May 11, 2005

UNM historian chosen Wilson Center in Residence

mbokovoyMelissa Bokovoy, associate professor of history and regents’ lecturer, has been chosen as one of two dozen scholars who will be in residence for the 2005-2006 academic year at the Woodrow Wilson International Center for Scholars. The center supports research in the social sciences and humanities.

An internationally recognized expert on 20th century Yugoslavia, Bokovoy will join scholars and academics from a wide variety of backgrounds and countries. Residential fellows are chosen through an international competition and upon their award are resident at the center.

Fellows conduct research and write in their areas of interest, while interacting with policymakers in Washington and Wilson Center Public Policy Scholars and Senior Scholars. While at the center, Bokovoy will continue the research and writing on her manuscript, “Memory and Mourning in Serbia and Croatia, 1918-1941.”

Only the second UNM history faculty member to be awarded this fellowship, Bokovoy follows her predecessor, Stephen Kramer, also a modern Europeanist in the UNM History Department, as a Wilson Fellow.

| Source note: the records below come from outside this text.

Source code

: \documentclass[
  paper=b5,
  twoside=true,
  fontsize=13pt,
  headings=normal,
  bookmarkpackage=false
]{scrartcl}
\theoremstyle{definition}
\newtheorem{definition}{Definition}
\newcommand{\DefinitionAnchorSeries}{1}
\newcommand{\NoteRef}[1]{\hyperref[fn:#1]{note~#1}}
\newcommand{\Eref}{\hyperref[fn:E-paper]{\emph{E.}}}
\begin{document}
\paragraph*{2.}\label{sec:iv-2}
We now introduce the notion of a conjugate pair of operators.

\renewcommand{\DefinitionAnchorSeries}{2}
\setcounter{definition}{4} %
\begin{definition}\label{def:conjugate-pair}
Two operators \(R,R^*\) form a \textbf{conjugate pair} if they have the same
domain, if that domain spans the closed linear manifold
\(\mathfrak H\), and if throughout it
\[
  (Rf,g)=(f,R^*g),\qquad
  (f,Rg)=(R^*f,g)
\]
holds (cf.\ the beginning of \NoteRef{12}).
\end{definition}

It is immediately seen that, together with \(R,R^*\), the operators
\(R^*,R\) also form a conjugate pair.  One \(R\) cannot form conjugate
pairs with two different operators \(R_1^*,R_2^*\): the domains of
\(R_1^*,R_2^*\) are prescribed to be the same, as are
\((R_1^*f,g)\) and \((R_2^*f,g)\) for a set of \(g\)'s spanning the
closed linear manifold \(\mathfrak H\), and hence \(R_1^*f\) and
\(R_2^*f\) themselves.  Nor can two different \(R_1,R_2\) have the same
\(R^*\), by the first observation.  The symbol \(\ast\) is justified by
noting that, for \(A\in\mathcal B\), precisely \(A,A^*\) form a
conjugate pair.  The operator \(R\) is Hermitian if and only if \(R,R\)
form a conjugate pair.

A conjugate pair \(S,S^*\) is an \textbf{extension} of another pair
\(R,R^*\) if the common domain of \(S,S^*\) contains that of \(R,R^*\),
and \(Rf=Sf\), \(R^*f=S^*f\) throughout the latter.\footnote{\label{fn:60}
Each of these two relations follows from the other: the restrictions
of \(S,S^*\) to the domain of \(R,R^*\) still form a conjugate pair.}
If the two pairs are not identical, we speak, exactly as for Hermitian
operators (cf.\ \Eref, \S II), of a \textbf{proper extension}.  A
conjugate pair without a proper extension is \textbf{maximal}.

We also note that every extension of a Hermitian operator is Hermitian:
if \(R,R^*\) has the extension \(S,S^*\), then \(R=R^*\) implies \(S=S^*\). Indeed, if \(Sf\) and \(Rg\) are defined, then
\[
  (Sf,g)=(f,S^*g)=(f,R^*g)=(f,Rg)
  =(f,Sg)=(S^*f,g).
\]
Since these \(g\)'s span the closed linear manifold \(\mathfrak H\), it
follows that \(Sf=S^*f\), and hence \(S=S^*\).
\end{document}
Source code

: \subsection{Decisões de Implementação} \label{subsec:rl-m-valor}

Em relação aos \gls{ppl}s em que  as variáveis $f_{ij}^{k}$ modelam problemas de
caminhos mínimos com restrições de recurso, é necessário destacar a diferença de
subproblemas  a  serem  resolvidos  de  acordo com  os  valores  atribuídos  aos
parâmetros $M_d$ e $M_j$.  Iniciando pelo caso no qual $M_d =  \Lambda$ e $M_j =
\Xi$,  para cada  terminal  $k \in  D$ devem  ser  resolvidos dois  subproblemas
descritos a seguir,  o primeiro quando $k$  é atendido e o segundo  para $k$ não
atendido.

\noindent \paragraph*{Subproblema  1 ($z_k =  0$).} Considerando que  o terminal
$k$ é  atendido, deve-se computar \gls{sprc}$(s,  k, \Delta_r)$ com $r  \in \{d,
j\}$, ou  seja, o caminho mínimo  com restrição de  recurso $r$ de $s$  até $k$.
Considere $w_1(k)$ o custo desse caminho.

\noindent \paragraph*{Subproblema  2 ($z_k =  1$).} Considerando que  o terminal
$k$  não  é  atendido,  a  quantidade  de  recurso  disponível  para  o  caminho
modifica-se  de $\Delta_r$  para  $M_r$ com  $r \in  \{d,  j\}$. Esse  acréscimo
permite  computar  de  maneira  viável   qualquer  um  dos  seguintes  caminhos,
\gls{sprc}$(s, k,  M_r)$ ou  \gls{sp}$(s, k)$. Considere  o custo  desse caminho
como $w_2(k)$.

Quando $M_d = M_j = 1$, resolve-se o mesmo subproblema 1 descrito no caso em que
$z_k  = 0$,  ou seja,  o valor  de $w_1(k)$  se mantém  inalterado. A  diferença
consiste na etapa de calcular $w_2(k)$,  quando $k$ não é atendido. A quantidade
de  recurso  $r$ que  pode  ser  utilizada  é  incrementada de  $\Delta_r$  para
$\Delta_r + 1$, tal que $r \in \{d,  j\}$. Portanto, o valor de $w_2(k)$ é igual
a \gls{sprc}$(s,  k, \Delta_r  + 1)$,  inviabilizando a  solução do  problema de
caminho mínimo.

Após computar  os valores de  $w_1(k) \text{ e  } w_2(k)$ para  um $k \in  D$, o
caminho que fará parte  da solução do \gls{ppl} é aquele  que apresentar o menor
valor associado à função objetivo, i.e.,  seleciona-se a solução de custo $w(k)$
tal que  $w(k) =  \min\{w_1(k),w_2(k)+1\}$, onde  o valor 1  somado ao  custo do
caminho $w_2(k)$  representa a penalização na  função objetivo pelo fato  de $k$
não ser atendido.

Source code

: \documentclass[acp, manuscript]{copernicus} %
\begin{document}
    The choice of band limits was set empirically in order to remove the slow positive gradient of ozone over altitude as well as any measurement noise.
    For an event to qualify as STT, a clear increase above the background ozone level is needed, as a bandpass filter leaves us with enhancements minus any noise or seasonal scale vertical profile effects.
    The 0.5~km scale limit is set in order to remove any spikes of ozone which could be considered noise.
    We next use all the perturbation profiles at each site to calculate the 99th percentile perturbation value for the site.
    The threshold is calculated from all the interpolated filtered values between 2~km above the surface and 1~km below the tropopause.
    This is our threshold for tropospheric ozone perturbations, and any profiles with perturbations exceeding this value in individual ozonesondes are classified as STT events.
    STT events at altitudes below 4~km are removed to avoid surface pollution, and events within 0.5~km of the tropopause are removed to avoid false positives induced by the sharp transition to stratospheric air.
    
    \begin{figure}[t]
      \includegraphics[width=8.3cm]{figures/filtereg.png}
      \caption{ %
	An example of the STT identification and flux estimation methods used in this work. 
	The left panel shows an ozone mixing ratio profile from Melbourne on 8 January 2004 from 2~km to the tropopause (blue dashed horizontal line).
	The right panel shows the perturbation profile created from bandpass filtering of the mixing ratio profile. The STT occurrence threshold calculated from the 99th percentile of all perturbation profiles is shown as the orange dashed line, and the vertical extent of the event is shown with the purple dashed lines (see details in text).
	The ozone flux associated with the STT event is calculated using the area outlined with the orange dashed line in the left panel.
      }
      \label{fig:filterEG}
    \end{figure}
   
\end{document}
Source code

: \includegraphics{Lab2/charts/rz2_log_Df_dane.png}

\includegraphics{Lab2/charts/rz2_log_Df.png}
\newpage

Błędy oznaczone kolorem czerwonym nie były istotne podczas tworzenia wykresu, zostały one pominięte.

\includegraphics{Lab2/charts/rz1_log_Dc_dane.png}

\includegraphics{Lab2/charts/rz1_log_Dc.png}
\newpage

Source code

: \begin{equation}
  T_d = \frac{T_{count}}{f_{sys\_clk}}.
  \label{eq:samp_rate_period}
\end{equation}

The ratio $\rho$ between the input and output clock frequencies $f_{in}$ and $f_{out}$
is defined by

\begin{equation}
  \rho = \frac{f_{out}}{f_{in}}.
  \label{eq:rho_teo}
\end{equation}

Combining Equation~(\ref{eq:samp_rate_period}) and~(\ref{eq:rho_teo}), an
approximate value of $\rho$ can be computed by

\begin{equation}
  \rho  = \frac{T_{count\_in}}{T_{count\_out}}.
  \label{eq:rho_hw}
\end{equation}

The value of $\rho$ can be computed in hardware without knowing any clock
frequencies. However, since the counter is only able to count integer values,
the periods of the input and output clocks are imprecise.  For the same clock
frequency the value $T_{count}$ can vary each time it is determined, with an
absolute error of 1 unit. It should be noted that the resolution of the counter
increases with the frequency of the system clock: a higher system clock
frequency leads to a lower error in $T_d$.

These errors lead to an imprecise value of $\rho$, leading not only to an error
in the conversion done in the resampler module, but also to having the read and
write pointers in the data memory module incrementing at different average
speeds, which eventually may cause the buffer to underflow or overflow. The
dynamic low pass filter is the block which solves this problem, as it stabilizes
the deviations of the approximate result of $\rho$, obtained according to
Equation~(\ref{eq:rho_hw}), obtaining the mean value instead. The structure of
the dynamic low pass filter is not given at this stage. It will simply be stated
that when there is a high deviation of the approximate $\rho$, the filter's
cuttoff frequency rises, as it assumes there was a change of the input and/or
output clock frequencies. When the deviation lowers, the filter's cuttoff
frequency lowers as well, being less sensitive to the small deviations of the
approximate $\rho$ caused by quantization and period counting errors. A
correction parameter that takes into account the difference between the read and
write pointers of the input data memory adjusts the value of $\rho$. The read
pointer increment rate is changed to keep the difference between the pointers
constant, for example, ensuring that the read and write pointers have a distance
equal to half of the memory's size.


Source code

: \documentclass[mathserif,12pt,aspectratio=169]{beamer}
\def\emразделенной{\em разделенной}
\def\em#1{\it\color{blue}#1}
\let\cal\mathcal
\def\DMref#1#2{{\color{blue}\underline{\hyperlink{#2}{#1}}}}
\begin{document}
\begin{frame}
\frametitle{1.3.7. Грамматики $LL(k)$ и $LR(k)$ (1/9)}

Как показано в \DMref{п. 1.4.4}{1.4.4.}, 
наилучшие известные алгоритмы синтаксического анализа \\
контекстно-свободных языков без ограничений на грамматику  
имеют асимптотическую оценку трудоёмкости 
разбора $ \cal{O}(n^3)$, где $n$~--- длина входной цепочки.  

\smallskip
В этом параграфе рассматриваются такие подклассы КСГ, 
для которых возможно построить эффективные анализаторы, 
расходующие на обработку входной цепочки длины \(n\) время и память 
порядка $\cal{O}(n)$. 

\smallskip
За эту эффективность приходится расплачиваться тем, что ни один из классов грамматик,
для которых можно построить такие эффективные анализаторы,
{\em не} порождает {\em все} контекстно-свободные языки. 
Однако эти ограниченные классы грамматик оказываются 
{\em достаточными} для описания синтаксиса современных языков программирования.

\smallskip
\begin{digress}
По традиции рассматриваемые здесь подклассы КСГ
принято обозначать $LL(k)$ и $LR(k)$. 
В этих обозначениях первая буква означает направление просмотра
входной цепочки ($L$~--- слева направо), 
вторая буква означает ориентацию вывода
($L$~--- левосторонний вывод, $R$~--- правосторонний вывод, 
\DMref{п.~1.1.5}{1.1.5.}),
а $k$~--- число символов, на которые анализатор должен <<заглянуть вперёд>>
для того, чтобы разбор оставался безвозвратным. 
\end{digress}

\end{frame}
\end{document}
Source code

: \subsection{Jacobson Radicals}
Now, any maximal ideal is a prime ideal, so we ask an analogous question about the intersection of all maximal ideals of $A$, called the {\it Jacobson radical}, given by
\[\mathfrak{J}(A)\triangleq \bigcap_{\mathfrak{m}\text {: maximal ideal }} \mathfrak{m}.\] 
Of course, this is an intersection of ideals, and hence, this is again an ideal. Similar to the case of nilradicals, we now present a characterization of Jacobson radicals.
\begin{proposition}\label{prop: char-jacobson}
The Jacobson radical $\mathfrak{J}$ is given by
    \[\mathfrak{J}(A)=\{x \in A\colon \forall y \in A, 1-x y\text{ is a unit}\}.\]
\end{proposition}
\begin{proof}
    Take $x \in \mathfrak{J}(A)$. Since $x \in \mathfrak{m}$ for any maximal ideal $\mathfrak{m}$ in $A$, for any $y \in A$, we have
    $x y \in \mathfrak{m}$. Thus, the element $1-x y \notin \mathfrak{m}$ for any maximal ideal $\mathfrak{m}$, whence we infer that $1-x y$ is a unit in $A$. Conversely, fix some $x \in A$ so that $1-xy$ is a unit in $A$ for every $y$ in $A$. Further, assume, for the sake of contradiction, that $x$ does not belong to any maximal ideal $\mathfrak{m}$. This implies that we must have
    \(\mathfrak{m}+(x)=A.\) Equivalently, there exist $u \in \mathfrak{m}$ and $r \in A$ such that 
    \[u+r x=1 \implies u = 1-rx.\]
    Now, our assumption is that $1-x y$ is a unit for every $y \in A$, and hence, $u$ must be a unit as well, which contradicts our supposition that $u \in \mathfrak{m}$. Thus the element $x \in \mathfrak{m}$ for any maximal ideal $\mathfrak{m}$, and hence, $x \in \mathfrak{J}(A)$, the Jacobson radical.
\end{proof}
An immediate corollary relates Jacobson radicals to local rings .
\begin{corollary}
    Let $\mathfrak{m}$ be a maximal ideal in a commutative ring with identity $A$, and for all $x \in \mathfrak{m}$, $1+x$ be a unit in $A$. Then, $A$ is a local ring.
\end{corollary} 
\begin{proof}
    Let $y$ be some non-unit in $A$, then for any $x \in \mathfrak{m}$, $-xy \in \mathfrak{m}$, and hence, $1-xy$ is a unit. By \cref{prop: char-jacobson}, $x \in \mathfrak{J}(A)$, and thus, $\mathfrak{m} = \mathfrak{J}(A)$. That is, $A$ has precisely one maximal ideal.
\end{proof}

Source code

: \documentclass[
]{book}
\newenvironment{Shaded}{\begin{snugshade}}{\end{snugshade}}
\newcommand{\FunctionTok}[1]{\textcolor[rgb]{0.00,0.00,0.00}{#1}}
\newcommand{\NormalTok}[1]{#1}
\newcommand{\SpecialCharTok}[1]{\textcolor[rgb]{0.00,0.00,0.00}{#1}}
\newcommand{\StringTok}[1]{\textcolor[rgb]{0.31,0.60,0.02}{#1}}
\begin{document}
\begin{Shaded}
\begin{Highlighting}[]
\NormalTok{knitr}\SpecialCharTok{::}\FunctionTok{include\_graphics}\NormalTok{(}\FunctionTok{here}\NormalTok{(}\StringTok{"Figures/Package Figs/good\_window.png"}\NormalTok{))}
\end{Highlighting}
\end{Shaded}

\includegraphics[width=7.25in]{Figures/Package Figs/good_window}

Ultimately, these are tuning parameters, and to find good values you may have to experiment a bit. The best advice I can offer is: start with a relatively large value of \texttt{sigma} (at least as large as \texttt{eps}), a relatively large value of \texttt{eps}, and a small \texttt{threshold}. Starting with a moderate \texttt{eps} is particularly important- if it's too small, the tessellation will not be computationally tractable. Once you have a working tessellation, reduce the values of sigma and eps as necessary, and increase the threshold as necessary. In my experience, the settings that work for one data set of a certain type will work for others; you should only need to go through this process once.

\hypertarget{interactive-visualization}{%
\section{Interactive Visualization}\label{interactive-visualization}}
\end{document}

“The most exciting part of this fellowship is the opportunity to be in constant
dialogue with diplomats, scholars and policymakers who have real impact on decisions being made about the U.S.’s role in the world. Every day the center sponsors events ranging from topics on Islam, gender and reproductive health to panel discussions on the European Union’s possible expansion into the Balkans. The hardest decision I will have to make is which ones to attend and which ones to miss so I can get my research and writing done,” Bokovoy said.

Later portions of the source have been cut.